▸ ASSIGNMENT
Pictures stay out; everything else in the records is to be copied exactly.
Segment Open
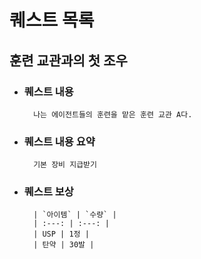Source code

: # 퀘스트 목록

## 훈련 교관과의 첫 조우
* ### 퀘스트 내용
        나는 에이전트들의 훈련을 맡은 훈련 교관 A다.
* ### 퀘스트 내용 요약
        기본 장비 지급받기
* ### 퀘스트 보상
        | `아이템` | `수량` |
        | :---: | :---: |
        | USP | 1정 |
        | 탄약 | 30발 |
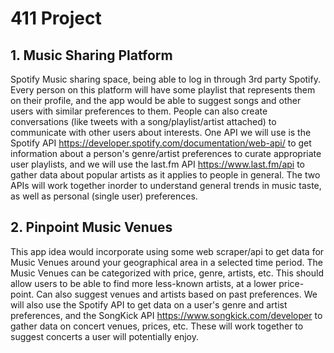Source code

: 411 Project
==========

## 1. Music Sharing Platform

Spotify Music sharing space, being able to log in through 3rd party Spotify. Every person on this platform will have some playlist that represents them on their profile, and the app would be able to suggest songs and other users with similar preferences to them. People can also create conversations (like tweets with a song/playlist/artist attached) to communicate with other users about interests. One API we will use is the Spotify API https://developer.spotify.com/documentation/web-api/ to get information about a person's genre/artist preferences to curate appropriate user playlists, and we will use the last.fm API https://www.last.fm/api to gather data about popular artists as it applies to people in general. The two APIs will work together inorder to understand general trends in music taste, as well as personal (single user) preferences.

## 2. Pinpoint Music Venues

This app idea would incorporate using some web scraper/api to get data for Music Venues around your geographical area in a selected time period. The Music Venues can be categorized with price, genre, artists, etc. This should allow users to be able to find more less-known artists, at a lower price-point. Can also suggest venues and artists based on past preferences. We will also use the Spotify API to get data on a user's genre and artist preferences, and the SongKick API https://www.songkick.com/developer to gather data on concert venues, prices, etc. These will work together to suggest concerts a user will potentially enjoy.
Segment Closed
▸ ANSWER TO THE EXERCISE
Source code

: # 퀘스트 목록

## 훈련 교관과의 첫 조우
* ### 퀘스트 내용
        나는 에이전트들의 훈련을 맡은 훈련 교관 A다.
* ### 퀘스트 내용 요약
        기본 장비 지급받기
* ### 퀘스트 보상
        | `아이템` | `수량` |
        | :---: | :---: |
        | USP | 1정 |
        | 탄약 | 30발 |
Source code

: 411 Project
==========

## 1. Music Sharing Platform

Spotify Music sharing space, being able to log in through 3rd party Spotify. Every person on this platform will have some playlist that represents them on their profile, and the app would be able to suggest songs and other users with similar preferences to them. People can also create conversations (like tweets with a song/playlist/artist attached) to communicate with other users about interests. One API we will use is the Spotify API https://developer.spotify.com/documentation/web-api/ to get information about a person's genre/artist preferences to curate appropriate user playlists, and we will use the last.fm API https://www.last.fm/api to gather data about popular artists as it applies to people in general. The two APIs will work together inorder to understand general trends in music taste, as well as personal (single user) preferences.

## 2. Pinpoint Music Venues

This app idea would incorporate using some web scraper/api to get data for Music Venues around your geographical area in a selected time period. The Music Venues can be categorized with price, genre, artists, etc. This should allow users to be able to find more less-known artists, at a lower price-point. Can also suggest venues and artists based on past preferences. We will also use the Spotify API to get data on a user's genre and artist preferences, and the SongKick API https://www.songkick.com/developer to gather data on concert venues, prices, etc. These will work together to suggest concerts a user will potentially enjoy.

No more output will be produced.